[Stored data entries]

◇ ◇ ◇ ◇ ◇ ◇ ◇

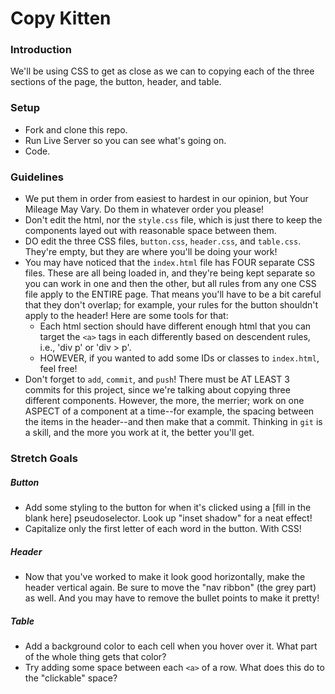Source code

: # Copy Kitten

### Introduction

We'll be using CSS to get as close as we can to copying each of the three sections of the page, the button, header, and table.


### Setup

* Fork and clone this repo.
* Run Live Server so you can see what's going on.
* Code.


### Guidelines

* We put them in order from easiest to hardest in our opinion, but Your Mileage May Vary. Do them in whatever order you please!
* Don't edit the html, nor the `style.css` file, which is just there to keep the components layed out with reasonable space between them.
* DO edit the three CSS files, `button.css`, `header.css`, and `table.css`. They're empty, but they are where you'll be doing your work!
* You may have noticed that the `index.html` file has FOUR separate CSS files. These are all being loaded in, and they're being kept separate so you can work in one and then the other, but all rules from any one CSS file apply to the ENTIRE page. That means you'll have to be a bit careful that they don't overlap; for example, your rules for the button shouldn't apply to the header! Here are some tools for that:
  * Each html section should have different enough html that you can target the `<a>` tags in each differently based on descendent rules, i.e., 'div p' or 'div > p'.
  * HOWEVER, if you wanted to add some IDs or classes to `index.html`, feel free!
* Don't forget to `add`, `commit`, and `push`! There must be AT LEAST 3 commits for this project, since we're talking about copying three different components. However, the more, the merrier; work on one ASPECT of a component at a time--for example, the spacing between the items in the header--and then make that a commit. Thinking in `git` is a skill, and the more you work at it, the better you'll get.


### Stretch Goals

##### Button

* Add some styling to the button for when it's clicked using a [fill in the blank here] pseudoselector. Look up "inset shadow" for a neat effect!
* Capitalize only the first letter of each word in the button. With CSS!


##### Header

* Now that you've worked to make it look good horizontally, make the header vertical again. Be sure to move the "nav ribbon" (the grey part) as well. And you may have to remove the bullet points to make it pretty!


##### Table

* Add a background color to each cell when you hover over it. What part of the whole thing gets that color?
* Try adding some space between each `<a>` of a row. What does this do to the "clickable" space?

◇ ◇ ◇ ◇ ◇ ◇ ◇

The task.
Please quote exactly the run of lines that starts the entries and ends at the line containing "button. With CSS!", leaving out every picture.

Result below.
Source code

: # Copy Kitten

### Introduction

We'll be using CSS to get as close as we can to copying each of the three sections of the page, the button, header, and table.


### Setup

* Fork and clone this repo.
* Run Live Server so you can see what's going on.
* Code.


### Guidelines

* We put them in order from easiest to hardest in our opinion, but Your Mileage May Vary. Do them in whatever order you please!
* Don't edit the html, nor the `style.css` file, which is just there to keep the components layed out with reasonable space between them.
* DO edit the three CSS files, `button.css`, `header.css`, and `table.css`. They're empty, but they are where you'll be doing your work!
* You may have noticed that the `index.html` file has FOUR separate CSS files. These are all being loaded in, and they're being kept separate so you can work in one and then the other, but all rules from any one CSS file apply to the ENTIRE page. That means you'll have to be a bit careful that they don't overlap; for example, your rules for the button shouldn't apply to the header! Here are some tools for that:
  * Each html section should have different enough html that you can target the `<a>` tags in each differently based on descendent rules, i.e., 'div p' or 'div > p'.
  * HOWEVER, if you wanted to add some IDs or classes to `index.html`, feel free!
* Don't forget to `add`, `commit`, and `push`! There must be AT LEAST 3 commits for this project, since we're talking about copying three different components. However, the more, the merrier; work on one ASPECT of a component at a time--for example, the spacing between the items in the header--and then make that a commit. Thinking in `git` is a skill, and the more you work at it, the better you'll get.


### Stretch Goals

##### Button

* Add some styling to the button for when it's clicked using a [fill in the blank here] pseudoselector. Look up "inset shadow" for a neat effect!
* Capitalize only the first letter of each word in the button. With CSS!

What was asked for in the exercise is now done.